En relación con esto, me acabo de acordar del impacto que me causó la súbita muerte de una alumna por caerse en una balsa para puercos, cuya cría era la actividad principal de su localidad. Hoy como ayer, a la sombra de “lo normal”¡qué infinidad de víctimas siguen siendo inmoladas al “dios-Din”!
Pero volviendo al tema, aquellas personas que, como la mayoría de nosotros, vivían en una “ciudad próspera” y se consideraban gente ‗de bien‘ y, por supuesto, mejores que el endemoniado, estaban igualmente recluidas, aunque no fueran conscientes, “en un cementerio”.
Porque ¿qué otro nombre se le puede dar sino a esa soledad en que pasamos todos la mayor parte del tiempo, incluso estando acompañados, porque es “el único lugar”donde se admiten miserias? E incluso cuando hablamos ¿no rebota acaso nuestra voz en los muros del zulo? Y si salimos buscando calidez ¿no volvemos corriendo, ‗con el rabo entre las piernas‘ por el rugido de la incomprensión?
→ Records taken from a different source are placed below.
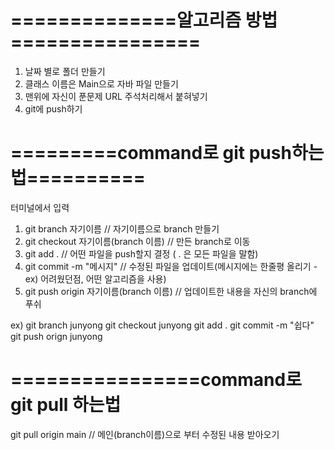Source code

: # ==============알고리즘 방법================
1. 날짜 별로 폴더 만들기
2. 클래스 이름은 Main으로 자바 파일 만들기
3. 맨위에 자신이 푼문제 URL  주석처리해서 붙혀넣기
4. git에 push하기



# =========command로 git push하는법==========
터미널에서 입력
1. git branch 자기이름                             // 자기이름으로 branch 만들기
2. git checkout  자기이름(branch 이름)      // 만든 branch로 이동
3. git add .                                           //  어떤 파일을 push할지 결정 ( . 은 모든 파일을 말함)
4. git commit -m "메시지"                           // 수정된 파일을 업데이트(메시지에는 한줄평 올리기 - ex) 어려웠던점, 어떤 알고리즘을 사용)
5. git push origin 자기이름(branch 이름)  //  업데이트한 내용을 자신의 branch에 푸쉬

ex)
git branch junyong
git checkout junyong
git add .
git commit -m "쉽다"
git push orign junyong

# ================command로 git pull 하는법 
git pull origin main     // 메인(branch이름)으로 부터 수정된 내용 받아오기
[Nota: El cementerio entonces era “el lugar de los muertos”. Los cristianos pasaron a llamarlo “el lugar de los que duermen”.]
Sí, claro que todos sabemos lo que es vivir aislados, claro que somos todos, en este sentido, el loco del cementerio.
Somos a un tiempo el loco y ‗los porqueros‘, porque preferimos la piara a la piedad. ¿O acaso no hacemos esa elección cuando les damos la espalda a los demás por la fealdad o la miseria que suponemos en ellos? ¿Y no sabemos de sobra lo que significa “entre todos la mataron y ella sola se murió”?
Ciertamente sí; como dice S. Pablo en una de sus cartas “vivimos aborreciendo y siendo aborrecibles para los demás”. Y lo triste es que la condena que les imponemos a los otros se vuelve en contra nuestra y nos fuerza a vivir en el aislamiento, la aspereza y la soledad.
Sanando al loco, Jesús invitaba también a sus vecinos a salir de su
cementerio par-ticular, pero ellos, aferrados a sus riquezas, no quisieron
escucharle. Aunque se pasaban la vida gimiendo en su interior, anhelando una
vida más lisonjera, no se atrevieron ni a considerar la posibilidad del cambio.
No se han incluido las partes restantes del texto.